Bitcoin & Altcoins : 20 Trading rules

in #cryptocurrency6 years ago (edited)

20 TRADING RULES AND MARKET OBSERVATIONS

ENTERING TRADES:

  1. Differentiate between major trades and short-term trades. Remember that the risk on short-term deal need to be significantly lower then on long-term deals. Also notice, that you need to choose long-term positions more often, because long-term deals are most important for successfull trading.

  2. When looking for a major reversal in a trend, it is usually wiser to wait for some pattern that suggests that the timing is right rather than fading the trend at projected objectives and support/resistance points.

  3. Don’t let the fact that you missed the first major portion of a new trend keep you from trading with that trend.

EXITING TRADES AND RISK CONTROL:

  1. Decide on a specific protective stop point at the time of trade entry.

  2. If selling into resistance or buying into support and the market consolidates instead of reversing, get out.

  3. Fight the desire to immediately get back into the market following a stopped-out trade.

  4. When trading is going badly: (a) reduce position size; (b) use tight stop-loss points; (c) slow up in taking new trades.

  5. When trading is going badly, reduce risk exposure by liquidating losing trades, not wining trades.

HOLDING AND EXITING WINNING TRADES:

  1. Do not take small, quick profits in major position trades.
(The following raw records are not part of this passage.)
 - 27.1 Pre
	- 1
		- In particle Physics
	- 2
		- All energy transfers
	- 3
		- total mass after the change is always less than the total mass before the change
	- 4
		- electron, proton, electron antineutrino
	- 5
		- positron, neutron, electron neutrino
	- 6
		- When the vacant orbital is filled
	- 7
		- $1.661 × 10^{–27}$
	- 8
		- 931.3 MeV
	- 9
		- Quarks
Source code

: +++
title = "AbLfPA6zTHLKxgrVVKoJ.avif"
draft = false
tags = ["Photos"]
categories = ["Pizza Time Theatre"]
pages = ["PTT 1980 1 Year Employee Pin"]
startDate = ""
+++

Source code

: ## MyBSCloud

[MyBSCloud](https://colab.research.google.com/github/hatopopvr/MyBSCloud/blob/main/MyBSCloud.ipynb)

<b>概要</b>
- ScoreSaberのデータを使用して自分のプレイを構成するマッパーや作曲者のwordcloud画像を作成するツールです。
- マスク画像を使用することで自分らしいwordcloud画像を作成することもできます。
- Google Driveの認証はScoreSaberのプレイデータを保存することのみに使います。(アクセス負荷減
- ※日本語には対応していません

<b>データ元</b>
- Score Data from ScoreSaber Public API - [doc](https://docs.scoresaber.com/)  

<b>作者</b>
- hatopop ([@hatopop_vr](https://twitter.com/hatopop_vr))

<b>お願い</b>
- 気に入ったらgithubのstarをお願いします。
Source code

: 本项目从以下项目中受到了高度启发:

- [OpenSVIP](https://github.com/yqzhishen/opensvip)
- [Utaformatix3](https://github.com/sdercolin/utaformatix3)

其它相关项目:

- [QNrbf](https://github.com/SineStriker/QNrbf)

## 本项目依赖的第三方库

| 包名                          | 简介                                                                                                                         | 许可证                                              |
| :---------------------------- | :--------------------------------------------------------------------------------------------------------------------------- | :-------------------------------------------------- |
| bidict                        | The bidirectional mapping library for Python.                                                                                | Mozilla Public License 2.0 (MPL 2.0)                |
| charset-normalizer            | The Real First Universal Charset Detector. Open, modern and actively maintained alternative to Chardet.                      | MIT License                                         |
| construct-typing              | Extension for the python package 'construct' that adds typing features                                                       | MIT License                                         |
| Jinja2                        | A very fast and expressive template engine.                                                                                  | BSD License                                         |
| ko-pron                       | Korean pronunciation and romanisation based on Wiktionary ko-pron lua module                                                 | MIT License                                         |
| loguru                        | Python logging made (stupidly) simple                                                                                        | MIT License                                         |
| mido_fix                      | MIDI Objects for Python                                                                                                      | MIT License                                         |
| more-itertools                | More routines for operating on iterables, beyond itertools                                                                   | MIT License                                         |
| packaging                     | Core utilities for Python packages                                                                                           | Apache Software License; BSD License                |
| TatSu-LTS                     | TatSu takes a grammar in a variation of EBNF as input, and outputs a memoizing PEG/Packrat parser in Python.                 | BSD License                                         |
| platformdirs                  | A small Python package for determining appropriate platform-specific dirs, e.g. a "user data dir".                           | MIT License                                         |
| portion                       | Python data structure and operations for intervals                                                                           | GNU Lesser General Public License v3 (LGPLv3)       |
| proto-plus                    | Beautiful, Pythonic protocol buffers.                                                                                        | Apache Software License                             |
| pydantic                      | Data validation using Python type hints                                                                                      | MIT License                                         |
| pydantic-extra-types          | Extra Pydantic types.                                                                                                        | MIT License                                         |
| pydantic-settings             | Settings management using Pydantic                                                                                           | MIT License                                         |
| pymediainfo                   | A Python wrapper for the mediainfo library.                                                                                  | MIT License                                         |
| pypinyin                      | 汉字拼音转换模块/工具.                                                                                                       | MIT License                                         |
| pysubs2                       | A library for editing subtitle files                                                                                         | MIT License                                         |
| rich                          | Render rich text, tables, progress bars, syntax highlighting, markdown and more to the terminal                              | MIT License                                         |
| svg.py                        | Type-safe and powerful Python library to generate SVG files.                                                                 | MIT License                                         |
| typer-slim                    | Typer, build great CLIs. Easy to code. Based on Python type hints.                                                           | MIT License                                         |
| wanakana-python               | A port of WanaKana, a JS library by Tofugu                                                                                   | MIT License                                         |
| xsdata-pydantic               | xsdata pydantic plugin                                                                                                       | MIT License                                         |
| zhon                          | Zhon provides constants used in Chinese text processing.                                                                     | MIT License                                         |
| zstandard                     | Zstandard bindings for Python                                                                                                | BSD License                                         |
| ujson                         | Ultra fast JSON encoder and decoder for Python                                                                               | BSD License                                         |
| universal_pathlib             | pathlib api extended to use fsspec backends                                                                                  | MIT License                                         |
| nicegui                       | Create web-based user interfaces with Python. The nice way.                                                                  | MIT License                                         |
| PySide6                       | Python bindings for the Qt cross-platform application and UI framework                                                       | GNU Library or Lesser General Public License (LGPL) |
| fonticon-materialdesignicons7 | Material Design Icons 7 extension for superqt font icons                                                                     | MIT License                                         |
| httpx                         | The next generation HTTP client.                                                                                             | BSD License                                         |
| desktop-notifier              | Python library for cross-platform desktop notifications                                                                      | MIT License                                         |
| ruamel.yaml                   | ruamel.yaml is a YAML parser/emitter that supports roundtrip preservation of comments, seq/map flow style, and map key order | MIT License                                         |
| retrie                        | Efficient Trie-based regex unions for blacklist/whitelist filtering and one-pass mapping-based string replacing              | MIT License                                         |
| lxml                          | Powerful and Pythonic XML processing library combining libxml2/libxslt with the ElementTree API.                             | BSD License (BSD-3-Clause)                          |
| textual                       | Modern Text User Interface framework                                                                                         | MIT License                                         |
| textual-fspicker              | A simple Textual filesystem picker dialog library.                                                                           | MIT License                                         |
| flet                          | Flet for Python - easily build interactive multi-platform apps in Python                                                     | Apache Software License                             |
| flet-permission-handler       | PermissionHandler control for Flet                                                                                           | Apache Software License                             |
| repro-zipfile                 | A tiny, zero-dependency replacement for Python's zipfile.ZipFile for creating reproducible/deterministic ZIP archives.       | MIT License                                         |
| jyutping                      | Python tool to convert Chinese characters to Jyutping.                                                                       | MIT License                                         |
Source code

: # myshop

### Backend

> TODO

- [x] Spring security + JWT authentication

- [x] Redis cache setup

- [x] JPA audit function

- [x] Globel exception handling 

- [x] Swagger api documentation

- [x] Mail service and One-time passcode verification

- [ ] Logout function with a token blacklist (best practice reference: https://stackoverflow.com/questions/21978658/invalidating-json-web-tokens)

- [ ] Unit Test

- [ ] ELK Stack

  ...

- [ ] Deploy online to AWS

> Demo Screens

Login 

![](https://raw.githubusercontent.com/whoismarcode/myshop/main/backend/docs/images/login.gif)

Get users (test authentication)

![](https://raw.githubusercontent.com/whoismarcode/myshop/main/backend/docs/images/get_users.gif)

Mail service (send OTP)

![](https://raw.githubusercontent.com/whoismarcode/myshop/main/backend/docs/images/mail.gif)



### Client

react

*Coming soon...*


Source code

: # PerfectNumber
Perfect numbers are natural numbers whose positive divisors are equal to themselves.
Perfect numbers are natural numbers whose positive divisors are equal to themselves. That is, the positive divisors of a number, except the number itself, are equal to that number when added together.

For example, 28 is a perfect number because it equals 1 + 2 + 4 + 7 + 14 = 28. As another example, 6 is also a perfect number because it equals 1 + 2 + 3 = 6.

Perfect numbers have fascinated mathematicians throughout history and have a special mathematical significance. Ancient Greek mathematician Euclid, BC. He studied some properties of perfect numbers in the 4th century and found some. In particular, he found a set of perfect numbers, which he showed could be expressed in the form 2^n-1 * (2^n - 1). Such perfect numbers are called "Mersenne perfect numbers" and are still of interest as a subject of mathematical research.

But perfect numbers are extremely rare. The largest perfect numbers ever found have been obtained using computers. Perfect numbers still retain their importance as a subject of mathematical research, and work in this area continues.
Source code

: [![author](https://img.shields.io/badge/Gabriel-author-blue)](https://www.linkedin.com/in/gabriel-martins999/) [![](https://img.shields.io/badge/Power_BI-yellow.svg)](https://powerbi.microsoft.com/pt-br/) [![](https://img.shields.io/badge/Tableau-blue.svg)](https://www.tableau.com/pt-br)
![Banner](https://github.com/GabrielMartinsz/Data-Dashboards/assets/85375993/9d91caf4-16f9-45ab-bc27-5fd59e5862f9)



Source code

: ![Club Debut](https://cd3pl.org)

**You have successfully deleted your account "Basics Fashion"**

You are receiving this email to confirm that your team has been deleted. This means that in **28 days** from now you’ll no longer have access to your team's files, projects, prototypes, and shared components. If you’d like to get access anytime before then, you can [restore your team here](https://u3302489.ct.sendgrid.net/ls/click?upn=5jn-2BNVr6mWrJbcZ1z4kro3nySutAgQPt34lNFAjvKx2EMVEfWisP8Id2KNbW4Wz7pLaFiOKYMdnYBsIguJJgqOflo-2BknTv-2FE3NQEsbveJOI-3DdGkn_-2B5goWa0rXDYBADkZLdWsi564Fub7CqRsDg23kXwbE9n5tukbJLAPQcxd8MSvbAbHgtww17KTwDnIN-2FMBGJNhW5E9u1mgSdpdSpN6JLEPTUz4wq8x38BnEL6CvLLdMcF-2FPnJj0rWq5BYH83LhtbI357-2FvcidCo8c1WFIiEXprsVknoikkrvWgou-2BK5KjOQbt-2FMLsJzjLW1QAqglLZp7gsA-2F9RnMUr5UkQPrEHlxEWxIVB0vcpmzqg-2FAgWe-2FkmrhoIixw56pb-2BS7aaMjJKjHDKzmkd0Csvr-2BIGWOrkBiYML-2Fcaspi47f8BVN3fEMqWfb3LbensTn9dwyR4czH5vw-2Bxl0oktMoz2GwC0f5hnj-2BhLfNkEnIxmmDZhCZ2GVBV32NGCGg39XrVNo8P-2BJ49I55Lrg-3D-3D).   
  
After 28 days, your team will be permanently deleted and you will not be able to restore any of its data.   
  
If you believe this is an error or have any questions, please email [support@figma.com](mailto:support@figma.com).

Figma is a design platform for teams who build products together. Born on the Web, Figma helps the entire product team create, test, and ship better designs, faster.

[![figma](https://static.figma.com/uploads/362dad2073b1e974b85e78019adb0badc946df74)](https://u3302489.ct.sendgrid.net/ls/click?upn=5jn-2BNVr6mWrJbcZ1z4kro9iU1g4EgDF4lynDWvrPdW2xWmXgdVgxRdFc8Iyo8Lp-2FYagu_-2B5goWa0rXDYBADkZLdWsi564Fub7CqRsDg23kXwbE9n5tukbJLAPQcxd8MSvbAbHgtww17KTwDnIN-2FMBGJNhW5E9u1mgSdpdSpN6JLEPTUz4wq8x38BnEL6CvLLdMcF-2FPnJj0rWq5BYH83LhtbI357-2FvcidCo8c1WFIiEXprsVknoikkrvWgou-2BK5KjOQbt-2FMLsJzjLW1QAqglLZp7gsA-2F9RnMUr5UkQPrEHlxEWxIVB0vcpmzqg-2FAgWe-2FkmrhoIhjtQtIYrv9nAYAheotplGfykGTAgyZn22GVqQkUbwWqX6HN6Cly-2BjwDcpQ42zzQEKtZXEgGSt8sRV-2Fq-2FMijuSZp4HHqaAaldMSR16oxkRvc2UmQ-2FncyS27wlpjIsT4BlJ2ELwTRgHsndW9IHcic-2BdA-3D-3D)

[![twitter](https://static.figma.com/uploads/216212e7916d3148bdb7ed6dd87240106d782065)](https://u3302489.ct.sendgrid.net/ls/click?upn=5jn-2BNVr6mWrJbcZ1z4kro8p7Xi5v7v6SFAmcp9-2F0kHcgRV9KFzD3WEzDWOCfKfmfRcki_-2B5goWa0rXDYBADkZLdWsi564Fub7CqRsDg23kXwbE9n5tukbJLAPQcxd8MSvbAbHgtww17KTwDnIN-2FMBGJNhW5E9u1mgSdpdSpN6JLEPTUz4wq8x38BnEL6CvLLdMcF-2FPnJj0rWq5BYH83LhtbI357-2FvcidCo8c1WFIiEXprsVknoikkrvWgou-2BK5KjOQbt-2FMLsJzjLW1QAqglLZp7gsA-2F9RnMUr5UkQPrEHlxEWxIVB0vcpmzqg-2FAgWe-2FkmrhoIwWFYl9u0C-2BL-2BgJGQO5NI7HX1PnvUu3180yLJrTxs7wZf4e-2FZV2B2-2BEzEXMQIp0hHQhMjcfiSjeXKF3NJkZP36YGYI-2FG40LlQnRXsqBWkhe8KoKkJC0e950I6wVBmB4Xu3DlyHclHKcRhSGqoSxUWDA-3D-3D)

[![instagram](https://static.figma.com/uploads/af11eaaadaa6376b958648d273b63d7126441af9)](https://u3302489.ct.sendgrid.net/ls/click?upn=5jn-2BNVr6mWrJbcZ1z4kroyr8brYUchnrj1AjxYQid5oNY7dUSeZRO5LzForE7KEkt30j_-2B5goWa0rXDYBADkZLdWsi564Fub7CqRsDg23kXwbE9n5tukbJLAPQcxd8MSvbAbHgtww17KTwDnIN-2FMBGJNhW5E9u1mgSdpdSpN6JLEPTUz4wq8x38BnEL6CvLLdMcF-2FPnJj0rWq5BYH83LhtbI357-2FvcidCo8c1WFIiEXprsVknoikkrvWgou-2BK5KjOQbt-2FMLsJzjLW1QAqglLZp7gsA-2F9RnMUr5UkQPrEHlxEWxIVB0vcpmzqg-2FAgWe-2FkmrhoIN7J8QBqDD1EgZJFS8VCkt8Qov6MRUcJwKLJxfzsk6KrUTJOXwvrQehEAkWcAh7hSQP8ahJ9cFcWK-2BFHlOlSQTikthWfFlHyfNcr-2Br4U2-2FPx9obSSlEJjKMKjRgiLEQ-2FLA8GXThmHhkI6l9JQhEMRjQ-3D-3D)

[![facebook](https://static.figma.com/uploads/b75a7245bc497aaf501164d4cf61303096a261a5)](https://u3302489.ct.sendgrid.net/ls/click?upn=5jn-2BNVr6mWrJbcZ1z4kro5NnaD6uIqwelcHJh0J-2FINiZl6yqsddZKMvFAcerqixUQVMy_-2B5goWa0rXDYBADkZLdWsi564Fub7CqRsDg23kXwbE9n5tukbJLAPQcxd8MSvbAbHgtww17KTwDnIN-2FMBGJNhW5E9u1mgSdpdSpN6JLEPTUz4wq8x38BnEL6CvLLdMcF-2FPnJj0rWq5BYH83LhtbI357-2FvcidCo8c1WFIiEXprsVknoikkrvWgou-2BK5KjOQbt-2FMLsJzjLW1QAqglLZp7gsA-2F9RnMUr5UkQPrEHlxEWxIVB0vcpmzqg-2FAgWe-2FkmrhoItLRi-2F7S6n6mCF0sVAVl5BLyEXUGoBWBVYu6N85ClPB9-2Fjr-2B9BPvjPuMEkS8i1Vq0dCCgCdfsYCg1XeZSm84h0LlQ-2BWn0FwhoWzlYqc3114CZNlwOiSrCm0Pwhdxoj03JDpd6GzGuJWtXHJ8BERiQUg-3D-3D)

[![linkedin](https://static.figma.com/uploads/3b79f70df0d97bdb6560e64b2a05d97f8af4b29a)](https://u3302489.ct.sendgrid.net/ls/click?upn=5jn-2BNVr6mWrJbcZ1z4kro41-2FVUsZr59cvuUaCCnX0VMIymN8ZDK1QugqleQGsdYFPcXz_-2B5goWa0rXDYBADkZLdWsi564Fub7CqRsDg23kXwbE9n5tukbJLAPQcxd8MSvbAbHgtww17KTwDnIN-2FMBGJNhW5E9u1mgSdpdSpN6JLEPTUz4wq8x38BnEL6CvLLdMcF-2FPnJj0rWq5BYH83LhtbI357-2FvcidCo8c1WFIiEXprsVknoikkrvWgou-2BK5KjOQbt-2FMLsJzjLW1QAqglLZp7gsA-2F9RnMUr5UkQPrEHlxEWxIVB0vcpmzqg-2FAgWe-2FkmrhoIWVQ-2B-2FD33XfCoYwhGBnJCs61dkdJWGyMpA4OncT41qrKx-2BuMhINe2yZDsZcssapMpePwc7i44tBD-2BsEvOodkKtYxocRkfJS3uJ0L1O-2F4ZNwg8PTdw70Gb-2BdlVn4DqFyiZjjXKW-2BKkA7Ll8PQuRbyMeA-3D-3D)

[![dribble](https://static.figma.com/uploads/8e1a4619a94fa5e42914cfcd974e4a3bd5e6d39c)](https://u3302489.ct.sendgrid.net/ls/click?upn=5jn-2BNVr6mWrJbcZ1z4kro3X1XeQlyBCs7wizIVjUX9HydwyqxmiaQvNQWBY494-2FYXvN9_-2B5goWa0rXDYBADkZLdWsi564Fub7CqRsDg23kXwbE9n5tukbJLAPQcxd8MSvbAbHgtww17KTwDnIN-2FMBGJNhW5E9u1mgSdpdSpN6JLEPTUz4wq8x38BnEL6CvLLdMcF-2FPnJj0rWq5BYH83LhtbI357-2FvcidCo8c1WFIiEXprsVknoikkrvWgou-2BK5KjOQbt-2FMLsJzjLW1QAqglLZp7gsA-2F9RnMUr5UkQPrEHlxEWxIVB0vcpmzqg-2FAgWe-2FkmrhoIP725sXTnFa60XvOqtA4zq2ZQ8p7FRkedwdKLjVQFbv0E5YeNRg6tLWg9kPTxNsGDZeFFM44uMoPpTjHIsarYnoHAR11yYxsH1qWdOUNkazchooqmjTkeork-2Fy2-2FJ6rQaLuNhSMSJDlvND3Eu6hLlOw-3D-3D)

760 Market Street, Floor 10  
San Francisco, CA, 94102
In particular, if you are dramatically right on a trade, never, never take profits on the first day.

  2. If an objective is reached, but you still like the trade, stay with it using a trailing stop. This rule is important in order to be able to ride a major trend. Remember, patience is important not only in waiting for the right trades, but also in staying with trades that are working. The failure to adequately profit from correct trades is a key profit-limiting factor.

MISCELLANEOUS PRINCIPLES AND RULES:

  1. Always pay more attention to market action and evolving patterns than to objectives and support/resistance areas. The latter can often cause you to reverse a correct market bias very prematurely.

MARKET PATTERNS:

  1. Narrow market consolidations near the upper end of broader trading ranges are bullish patterns. Similarly, narrow consolidations near the low end of trading ranges are bearish.

  2. Play the breakout from an extended, narrow range with a stop against the other side of the range.

  3. A common and particularly useful form of the above rule is: flags or pennants forming right above or below prior extended and broad trading ranges tend to be fairly reliable continuation patterns.

  4. Curved consolidations tend to suggest an accelerated move in the direction of the curve.

  5. A failed signal is more reliable than the original signal. Go the other way, using the high (or low) before the failed signal as a stop.

ANALYSIS AND REVIEW:

  1. Review charts every day.

  2. Religiously maintain a trader’s diary.

  3. Maintain a patterns chart book.

  4. Review and update trading rules, trader’s diary, and patterns chart book on a regular basis.